Parlement : l’exception koweïtienne
Puissant contre-pouvoir, le Majlis al-Umma koweïtien est un cas unique au Moyen-Orient. Mais, entre échauffourées et motions de défiance à la chaîne, les députés négligent leur travail législatif.
C’est avec leurs poings et leur iqaal, le cordon qui retient leur turban, que Hussein al-Qallaf, 53 ans, et Jamaan Harbash, 41 ans, se sont affrontés, le 18 mai, dans l’hémicycle du Parlement koweïtien. Plusieurs élus sunnites n’ont pas apprécié que Qallaf, un chiite, qualifie les prisonniers koweïtiens de Guantánamo de « membres d’Al-Qaïda ». Bilan : plusieurs blessés. Que l’émir, Cheikh Sabah al-Ahmad al-Sabah, a dissuadés de porter plainte les uns contre les autres. « Je me suis trompé, ironise le lendemain l’éditorialiste du Kuwait Times. Les députés ne sont pas bons à rien : dans le secteur du divertissement, ils rapportent de l’argent. »

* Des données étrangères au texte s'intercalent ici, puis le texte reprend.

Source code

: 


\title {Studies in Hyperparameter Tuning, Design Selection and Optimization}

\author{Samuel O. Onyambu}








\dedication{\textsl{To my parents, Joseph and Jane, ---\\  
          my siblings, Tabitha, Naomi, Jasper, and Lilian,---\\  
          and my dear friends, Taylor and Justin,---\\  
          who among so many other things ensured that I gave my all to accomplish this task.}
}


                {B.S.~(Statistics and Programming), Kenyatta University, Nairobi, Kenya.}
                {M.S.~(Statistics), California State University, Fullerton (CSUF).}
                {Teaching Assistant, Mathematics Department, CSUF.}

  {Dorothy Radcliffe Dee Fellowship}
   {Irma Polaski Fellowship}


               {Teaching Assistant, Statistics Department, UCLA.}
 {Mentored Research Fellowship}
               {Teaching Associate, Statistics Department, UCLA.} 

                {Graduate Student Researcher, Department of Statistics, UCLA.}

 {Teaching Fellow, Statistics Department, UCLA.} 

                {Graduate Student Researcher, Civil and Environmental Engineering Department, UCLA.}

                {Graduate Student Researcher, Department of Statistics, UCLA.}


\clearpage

Cet épisode est exceptionnel, mais il en dit long sur le dynamisme du Parlement monocaméral du petit émirat. Même si elle a ravivé dans la presse le débat sur une institution en crise, cette échauffourée n’a pas affaibli la force du modèle koweïtien dans la région. Créé en 1963, deux ans après l’indépendance, le Majlis al-Umma (le « Conseil de la nation ») représente un contre-pouvoir unique et croissant à la famille Al-Sabah, qui règne depuis 1756. Les députés sont habilités à rejeter les lois émanant de l’émir ou à soumettre un ministre à un vote de confiance, ce qu’ils ont fait une trentaine de fois en presque cinquante ans. En février dernier, ils ont ainsi obtenu la démission du ministre de l’Intérieur après la mort d’un citoyen torturé en prison.
Rôle pionnier
Depuis 1963, les émirs successifs ont dissous le Majlis à cinq reprises. Mais le Parlement le leur a bien rendu : en 2006, après la mort de l’émir Jaber, il s’est opposé avec succès à l’intronisation du prince héritier, Saad, auquel il lui a préféré un autre prétendant, l’actuel émir. Enfin, les élus ne se privent pas d’interpeller le gouvernement sur sa politique étrangère, comme ils l’ont fait en 2011 à propos de la situation en Syrie ou de la participation de leur pays à la répression du soulèvement bahreïni. Le Majlis a aussi joué un rôle pionnier en octroyant aux femmes, en 2005, le droit de vote et d’éligibilité : quatre ont été élues pour la première fois aux législatives de 2009. « Les femmes ont apporté de la discipline au Parlement », assure la députée Rola Dashti. Elle évoquait surtout l’assiduité aux travaux en commission…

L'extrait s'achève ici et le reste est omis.